Supplied records

========

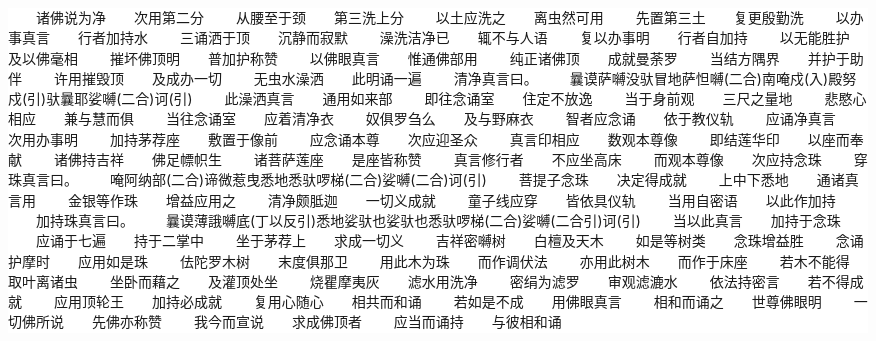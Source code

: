 　　诸佛说为净　　次用第二分
　　从腰至于颈　　第三洗上分
　　以土应洗之　　离虫然可用
　　先置第三土　　复更殷勤洗
　　以办事真言　　行者加持水
　　三诵洒于顶　　沉静而寂默
　　澡洗洁净已　　辄不与人语
　　复以办事明　　行者自加持
　　以无能胜护　　及以佛毫相
　　摧坏佛顶明　　普加护称赞
　　以佛眼真言　　惟通佛部用
　　纯正诸佛顶　　成就曼荼罗
　　当结方隅界　　并护于助伴
　　许用摧毁顶　　及成办一切
　　无虫水澡洒　　此明诵一遍
　　清净真言曰。
　　曩谟萨嚩没驮冒地萨怛嚩(二合)南唵戍(入)殿努戍(引)驮曩耶娑嚩(二合)诃(引)
　　此澡洒真言　　通用如来部
　　即往念诵室　　住定不放逸
　　当于身前观　　三尺之量地
　　悲愍心相应　　兼与慧而俱
　　当往念诵室　　应着清净衣
　　奴俱罗刍么　　及与野麻衣
　　智者应念诵　　依于教仪轨
　　应诵净真言　　次用办事明
　　加持茅荐座　　敷置于像前
　　应念诵本尊　　次应迎圣众
　　真言印相应　　数观本尊像
　　即结莲华印　　以座而奉献
　　诸佛持吉祥　　佛足幖帜生
　　诸菩萨莲座　　是座皆称赞
　　真言修行者　　不应坐高床
　　而观本尊像　　次应持念珠
　　穿珠真言曰。
　　唵阿纳部(二合)谛微惹曳悉地悉驮啰梯(二合)娑嚩(二合)诃(引)
　　菩提子念珠　　决定得成就
　　上中下悉地　　通诸真言用
　　金银等作珠　　增益应用之
　　清净颇胝迦　　一切义成就
　　童子线应穿　　皆依具仪轨
　　当用自密语　　以此作加持
　　加持珠真言曰。
　　曩谟薄誐嚩底(丁以反引)悉地娑驮也娑驮也悉驮啰梯(二合)娑嚩(二合引)诃(引)
　　当以此真言　　加持于念珠
　　应诵于七遍　　持于二掌中
　　坐于茅荐上　　求成一切义
　　吉祥密嚩树　　白檀及天木
　　如是等树类　　念珠增益胜
　　念诵护摩时　　应用如是珠
　　佉陀罗木树　　末度俱那卫
　　用此木为珠　　而作调伏法
　　亦用此树木　　而作于床座
　　若木不能得　　取叶离诸虫
　　坐卧而藉之　　及灌顶处坐
　　烧瞿摩夷灰　　滤水用洗净
　　密绢为滤罗　　审观滤漉水
　　依法持密言　　若不得成就
　　应用顶轮王　　加持必成就
　　复用心随心　　相共而和诵
　　若如是不成　　用佛眼真言
　　相和而诵之　　世尊佛眼明
　　一切佛所说　　先佛亦称赞
　　我今而宣说　　求成佛顶者
　　应当而诵持　　与彼相和诵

========

Print the data exactly as written, dropping any images it holds.

Source code

: 　　诸佛说为净　　次用第二分
　　从腰至于颈　　第三洗上分
　　以土应洗之　　离虫然可用
　　先置第三土　　复更殷勤洗
　　以办事真言　　行者加持水
　　三诵洒于顶　　沉静而寂默
　　澡洗洁净已　　辄不与人语
　　复以办事明　　行者自加持
　　以无能胜护　　及以佛毫相
　　摧坏佛顶明　　普加护称赞
　　以佛眼真言　　惟通佛部用
　　纯正诸佛顶　　成就曼荼罗
　　当结方隅界　　并护于助伴
　　许用摧毁顶　　及成办一切
　　无虫水澡洒　　此明诵一遍
　　清净真言曰。
　　曩谟萨嚩没驮冒地萨怛嚩(二合)南唵戍(入)殿努戍(引)驮曩耶娑嚩(二合)诃(引)
　　此澡洒真言　　通用如来部
　　即往念诵室　　住定不放逸
　　当于身前观　　三尺之量地
　　悲愍心相应　　兼与慧而俱
　　当往念诵室　　应着清净衣
　　奴俱罗刍么　　及与野麻衣
　　智者应念诵　　依于教仪轨
　　应诵净真言　　次用办事明
　　加持茅荐座　　敷置于像前
　　应念诵本尊　　次应迎圣众
　　真言印相应　　数观本尊像
　　即结莲华印　　以座而奉献
　　诸佛持吉祥　　佛足幖帜生
　　诸菩萨莲座　　是座皆称赞
　　真言修行者　　不应坐高床
　　而观本尊像　　次应持念珠
　　穿珠真言曰。
　　唵阿纳部(二合)谛微惹曳悉地悉驮啰梯(二合)娑嚩(二合)诃(引)
　　菩提子念珠　　决定得成就
　　上中下悉地　　通诸真言用
　　金银等作珠　　增益应用之
　　清净颇胝迦　　一切义成就
　　童子线应穿　　皆依具仪轨
　　当用自密语　　以此作加持
　　加持珠真言曰。
　　曩谟薄誐嚩底(丁以反引)悉地娑驮也娑驮也悉驮啰梯(二合)娑嚩(二合引)诃(引)
　　当以此真言　　加持于念珠
　　应诵于七遍　　持于二掌中
　　坐于茅荐上　　求成一切义
　　吉祥密嚩树　　白檀及天木
　　如是等树类　　念珠增益胜
　　念诵护摩时　　应用如是珠
　　佉陀罗木树　　末度俱那卫
　　用此木为珠　　而作调伏法
　　亦用此树木　　而作于床座
　　若木不能得　　取叶离诸虫
　　坐卧而藉之　　及灌顶处坐
　　烧瞿摩夷灰　　滤水用洗净
　　密绢为滤罗　　审观滤漉水
　　依法持密言　　若不得成就
　　应用顶轮王　　加持必成就
　　复用心随心　　相共而和诵
　　若如是不成　　用佛眼真言
　　相和而诵之　　世尊佛眼明
　　一切佛所说　　先佛亦称赞
　　我今而宣说　　求成佛顶者
　　应当而诵持　　与彼相和诵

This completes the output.